== How to complete this task ==
Set down all of the entries precisely as they were written.

Collected data
______________________________

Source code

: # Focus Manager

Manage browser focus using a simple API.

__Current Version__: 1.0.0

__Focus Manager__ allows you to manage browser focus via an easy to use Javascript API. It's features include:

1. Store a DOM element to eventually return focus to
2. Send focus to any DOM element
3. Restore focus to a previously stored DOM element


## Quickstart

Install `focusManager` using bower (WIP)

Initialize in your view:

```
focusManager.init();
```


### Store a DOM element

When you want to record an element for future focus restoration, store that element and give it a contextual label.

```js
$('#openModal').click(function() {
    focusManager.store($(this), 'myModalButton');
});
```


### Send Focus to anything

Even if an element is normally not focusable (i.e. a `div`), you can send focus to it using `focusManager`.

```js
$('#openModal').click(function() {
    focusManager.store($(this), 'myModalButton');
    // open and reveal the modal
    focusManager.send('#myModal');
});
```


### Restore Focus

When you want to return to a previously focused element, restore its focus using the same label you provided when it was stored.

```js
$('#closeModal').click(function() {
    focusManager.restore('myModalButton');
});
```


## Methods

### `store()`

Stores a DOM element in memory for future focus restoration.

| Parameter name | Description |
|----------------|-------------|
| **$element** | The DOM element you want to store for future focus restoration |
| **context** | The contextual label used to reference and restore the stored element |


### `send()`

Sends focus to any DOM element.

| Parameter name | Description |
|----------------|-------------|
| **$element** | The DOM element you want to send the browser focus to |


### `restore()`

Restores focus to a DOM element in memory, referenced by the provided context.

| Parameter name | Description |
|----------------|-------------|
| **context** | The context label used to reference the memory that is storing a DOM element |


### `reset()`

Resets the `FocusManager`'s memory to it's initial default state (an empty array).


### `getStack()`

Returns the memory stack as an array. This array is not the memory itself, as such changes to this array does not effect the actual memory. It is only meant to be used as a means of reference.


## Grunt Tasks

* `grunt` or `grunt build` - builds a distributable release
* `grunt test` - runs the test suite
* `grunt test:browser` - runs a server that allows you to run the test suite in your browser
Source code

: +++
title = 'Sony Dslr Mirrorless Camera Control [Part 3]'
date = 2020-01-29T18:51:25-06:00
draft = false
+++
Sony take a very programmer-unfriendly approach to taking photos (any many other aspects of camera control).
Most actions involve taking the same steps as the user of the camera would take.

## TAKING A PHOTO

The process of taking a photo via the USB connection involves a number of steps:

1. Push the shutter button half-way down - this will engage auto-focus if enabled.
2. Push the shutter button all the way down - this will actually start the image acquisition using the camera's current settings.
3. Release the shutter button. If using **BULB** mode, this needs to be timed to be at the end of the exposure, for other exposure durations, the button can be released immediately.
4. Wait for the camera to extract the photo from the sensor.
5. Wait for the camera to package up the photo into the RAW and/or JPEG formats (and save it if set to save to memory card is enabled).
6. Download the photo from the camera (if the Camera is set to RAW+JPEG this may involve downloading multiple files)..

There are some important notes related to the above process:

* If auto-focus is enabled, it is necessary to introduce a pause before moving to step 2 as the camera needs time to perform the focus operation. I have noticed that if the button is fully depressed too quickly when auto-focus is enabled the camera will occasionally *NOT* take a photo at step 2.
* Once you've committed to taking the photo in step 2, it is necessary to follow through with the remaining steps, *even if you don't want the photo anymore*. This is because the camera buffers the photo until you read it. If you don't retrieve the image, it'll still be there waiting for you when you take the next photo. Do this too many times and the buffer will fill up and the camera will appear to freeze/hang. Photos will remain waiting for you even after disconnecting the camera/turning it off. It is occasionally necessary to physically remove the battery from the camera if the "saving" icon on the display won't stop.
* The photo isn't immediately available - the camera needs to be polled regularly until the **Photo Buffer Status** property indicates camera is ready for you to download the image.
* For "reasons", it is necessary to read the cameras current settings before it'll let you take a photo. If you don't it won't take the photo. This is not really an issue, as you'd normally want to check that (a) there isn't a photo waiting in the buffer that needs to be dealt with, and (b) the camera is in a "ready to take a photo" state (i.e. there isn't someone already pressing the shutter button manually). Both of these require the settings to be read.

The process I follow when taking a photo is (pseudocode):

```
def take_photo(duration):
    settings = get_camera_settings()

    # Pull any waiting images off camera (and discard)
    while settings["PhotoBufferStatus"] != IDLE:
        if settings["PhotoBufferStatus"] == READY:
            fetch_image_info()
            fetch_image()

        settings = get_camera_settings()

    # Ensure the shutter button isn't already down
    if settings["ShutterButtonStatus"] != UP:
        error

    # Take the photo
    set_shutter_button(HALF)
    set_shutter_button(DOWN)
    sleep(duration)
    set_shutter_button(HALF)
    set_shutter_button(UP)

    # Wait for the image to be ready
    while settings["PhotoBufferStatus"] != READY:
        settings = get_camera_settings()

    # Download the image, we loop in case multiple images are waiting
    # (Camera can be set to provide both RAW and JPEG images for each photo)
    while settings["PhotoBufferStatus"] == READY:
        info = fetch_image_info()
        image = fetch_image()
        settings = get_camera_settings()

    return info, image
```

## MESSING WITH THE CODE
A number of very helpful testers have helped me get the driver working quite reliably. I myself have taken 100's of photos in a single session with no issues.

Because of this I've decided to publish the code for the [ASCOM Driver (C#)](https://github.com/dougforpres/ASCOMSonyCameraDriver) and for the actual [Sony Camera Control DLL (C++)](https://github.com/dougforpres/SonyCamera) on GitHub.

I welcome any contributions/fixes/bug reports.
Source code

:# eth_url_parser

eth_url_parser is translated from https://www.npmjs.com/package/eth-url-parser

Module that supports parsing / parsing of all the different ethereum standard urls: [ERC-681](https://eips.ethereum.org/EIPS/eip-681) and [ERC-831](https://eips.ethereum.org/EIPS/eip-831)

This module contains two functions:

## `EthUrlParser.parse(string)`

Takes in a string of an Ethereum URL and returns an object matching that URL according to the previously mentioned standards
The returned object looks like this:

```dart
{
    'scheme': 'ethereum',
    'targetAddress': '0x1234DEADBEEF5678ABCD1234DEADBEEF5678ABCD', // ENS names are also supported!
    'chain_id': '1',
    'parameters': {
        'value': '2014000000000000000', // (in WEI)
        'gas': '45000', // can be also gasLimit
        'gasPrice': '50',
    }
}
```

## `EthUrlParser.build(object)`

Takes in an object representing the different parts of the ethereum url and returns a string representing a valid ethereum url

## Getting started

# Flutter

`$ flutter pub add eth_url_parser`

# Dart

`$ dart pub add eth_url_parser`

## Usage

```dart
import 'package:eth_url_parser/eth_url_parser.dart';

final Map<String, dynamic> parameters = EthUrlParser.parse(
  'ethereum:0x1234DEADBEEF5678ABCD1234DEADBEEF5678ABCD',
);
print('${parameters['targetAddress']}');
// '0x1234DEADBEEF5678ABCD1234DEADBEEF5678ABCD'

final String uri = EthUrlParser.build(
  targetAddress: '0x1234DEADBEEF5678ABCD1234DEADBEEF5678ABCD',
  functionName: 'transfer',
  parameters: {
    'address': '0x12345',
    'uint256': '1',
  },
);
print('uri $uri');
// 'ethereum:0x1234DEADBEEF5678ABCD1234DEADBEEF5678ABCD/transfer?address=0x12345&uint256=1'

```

______________________________

== Problem solution ==
Source code

: # Focus Manager

Manage browser focus using a simple API.

__Current Version__: 1.0.0

__Focus Manager__ allows you to manage browser focus via an easy to use Javascript API. It's features include:

1. Store a DOM element to eventually return focus to
2. Send focus to any DOM element
3. Restore focus to a previously stored DOM element


## Quickstart

Install `focusManager` using bower (WIP)

Initialize in your view:

```
focusManager.init();
```


### Store a DOM element

When you want to record an element for future focus restoration, store that element and give it a contextual label.

```js
$('#openModal').click(function() {
    focusManager.store($(this), 'myModalButton');
});
```


### Send Focus to anything

Even if an element is normally not focusable (i.e. a `div`), you can send focus to it using `focusManager`.

```js
$('#openModal').click(function() {
    focusManager.store($(this), 'myModalButton');
    // open and reveal the modal
    focusManager.send('#myModal');
});
```


### Restore Focus

When you want to return to a previously focused element, restore its focus using the same label you provided when it was stored.

```js
$('#closeModal').click(function() {
    focusManager.restore('myModalButton');
});
```


## Methods

### `store()`

Stores a DOM element in memory for future focus restoration.

| Parameter name | Description |
|----------------|-------------|
| **$element** | The DOM element you want to store for future focus restoration |
| **context** | The contextual label used to reference and restore the stored element |


### `send()`

Sends focus to any DOM element.

| Parameter name | Description |
|----------------|-------------|
| **$element** | The DOM element you want to send the browser focus to |


### `restore()`

Restores focus to a DOM element in memory, referenced by the provided context.

| Parameter name | Description |
|----------------|-------------|
| **context** | The context label used to reference the memory that is storing a DOM element |


### `reset()`

Resets the `FocusManager`'s memory to it's initial default state (an empty array).


### `getStack()`

Returns the memory stack as an array. This array is not the memory itself, as such changes to this array does not effect the actual memory. It is only meant to be used as a means of reference.


## Grunt Tasks

* `grunt` or `grunt build` - builds a distributable release
* `grunt test` - runs the test suite
* `grunt test:browser` - runs a server that allows you to run the test suite in your browser
Source code

: +++
title = 'Sony Dslr Mirrorless Camera Control [Part 3]'
date = 2020-01-29T18:51:25-06:00
draft = false
+++
Sony take a very programmer-unfriendly approach to taking photos (any many other aspects of camera control).
Most actions involve taking the same steps as the user of the camera would take.

## TAKING A PHOTO

The process of taking a photo via the USB connection involves a number of steps:

1. Push the shutter button half-way down - this will engage auto-focus if enabled.
2. Push the shutter button all the way down - this will actually start the image acquisition using the camera's current settings.
3. Release the shutter button. If using **BULB** mode, this needs to be timed to be at the end of the exposure, for other exposure durations, the button can be released immediately.
4. Wait for the camera to extract the photo from the sensor.
5. Wait for the camera to package up the photo into the RAW and/or JPEG formats (and save it if set to save to memory card is enabled).
6. Download the photo from the camera (if the Camera is set to RAW+JPEG this may involve downloading multiple files)..

There are some important notes related to the above process:

* If auto-focus is enabled, it is necessary to introduce a pause before moving to step 2 as the camera needs time to perform the focus operation. I have noticed that if the button is fully depressed too quickly when auto-focus is enabled the camera will occasionally *NOT* take a photo at step 2.
* Once you've committed to taking the photo in step 2, it is necessary to follow through with the remaining steps, *even if you don't want the photo anymore*. This is because the camera buffers the photo until you read it. If you don't retrieve the image, it'll still be there waiting for you when you take the next photo. Do this too many times and the buffer will fill up and the camera will appear to freeze/hang. Photos will remain waiting for you even after disconnecting the camera/turning it off. It is occasionally necessary to physically remove the battery from the camera if the "saving" icon on the display won't stop.
* The photo isn't immediately available - the camera needs to be polled regularly until the **Photo Buffer Status** property indicates camera is ready for you to download the image.
* For "reasons", it is necessary to read the cameras current settings before it'll let you take a photo. If you don't it won't take the photo. This is not really an issue, as you'd normally want to check that (a) there isn't a photo waiting in the buffer that needs to be dealt with, and (b) the camera is in a "ready to take a photo" state (i.e. there isn't someone already pressing the shutter button manually). Both of these require the settings to be read.

The process I follow when taking a photo is (pseudocode):

```
def take_photo(duration):
    settings = get_camera_settings()

    # Pull any waiting images off camera (and discard)
    while settings["PhotoBufferStatus"] != IDLE:
        if settings["PhotoBufferStatus"] == READY:
            fetch_image_info()
            fetch_image()

        settings = get_camera_settings()

    # Ensure the shutter button isn't already down
    if settings["ShutterButtonStatus"] != UP:
        error

    # Take the photo
    set_shutter_button(HALF)
    set_shutter_button(DOWN)
    sleep(duration)
    set_shutter_button(HALF)
    set_shutter_button(UP)

    # Wait for the image to be ready
    while settings["PhotoBufferStatus"] != READY:
        settings = get_camera_settings()

    # Download the image, we loop in case multiple images are waiting
    # (Camera can be set to provide both RAW and JPEG images for each photo)
    while settings["PhotoBufferStatus"] == READY:
        info = fetch_image_info()
        image = fetch_image()
        settings = get_camera_settings()

    return info, image
```

## MESSING WITH THE CODE
A number of very helpful testers have helped me get the driver working quite reliably. I myself have taken 100's of photos in a single session with no issues.

Because of this I've decided to publish the code for the [ASCOM Driver (C#)](https://github.com/dougforpres/ASCOMSonyCameraDriver) and for the actual [Sony Camera Control DLL (C++)](https://github.com/dougforpres/SonyCamera) on GitHub.

I welcome any contributions/fixes/bug reports.
Source code

:# eth_url_parser

eth_url_parser is translated from https://www.npmjs.com/package/eth-url-parser

Module that supports parsing / parsing of all the different ethereum standard urls: [ERC-681](https://eips.ethereum.org/EIPS/eip-681) and [ERC-831](https://eips.ethereum.org/EIPS/eip-831)

This module contains two functions:

## `EthUrlParser.parse(string)`

Takes in a string of an Ethereum URL and returns an object matching that URL according to the previously mentioned standards
The returned object looks like this:

```dart
{
    'scheme': 'ethereum',
    'targetAddress': '0x1234DEADBEEF5678ABCD1234DEADBEEF5678ABCD', // ENS names are also supported!
    'chain_id': '1',
    'parameters': {
        'value': '2014000000000000000', // (in WEI)
        'gas': '45000', // can be also gasLimit
        'gasPrice': '50',
    }
}
```

## `EthUrlParser.build(object)`

Takes in an object representing the different parts of the ethereum url and returns a string representing a valid ethereum url

## Getting started

# Flutter

`$ flutter pub add eth_url_parser`

# Dart

`$ dart pub add eth_url_parser`

## Usage

```dart
import 'package:eth_url_parser/eth_url_parser.dart';

final Map<String, dynamic> parameters = EthUrlParser.parse(
  'ethereum:0x1234DEADBEEF5678ABCD1234DEADBEEF5678ABCD',
);
print('${parameters['targetAddress']}');
// '0x1234DEADBEEF5678ABCD1234DEADBEEF5678ABCD'

final String uri = EthUrlParser.build(
  targetAddress: '0x1234DEADBEEF5678ABCD1234DEADBEEF5678ABCD',
  functionName: 'transfer',
  parameters: {
    'address': '0x12345',
    'uint256': '1',
  },
);
print('uri $uri');
// 'ethereum:0x1234DEADBEEF5678ABCD1234DEADBEEF5678ABCD/transfer?address=0x12345&uint256=1'

```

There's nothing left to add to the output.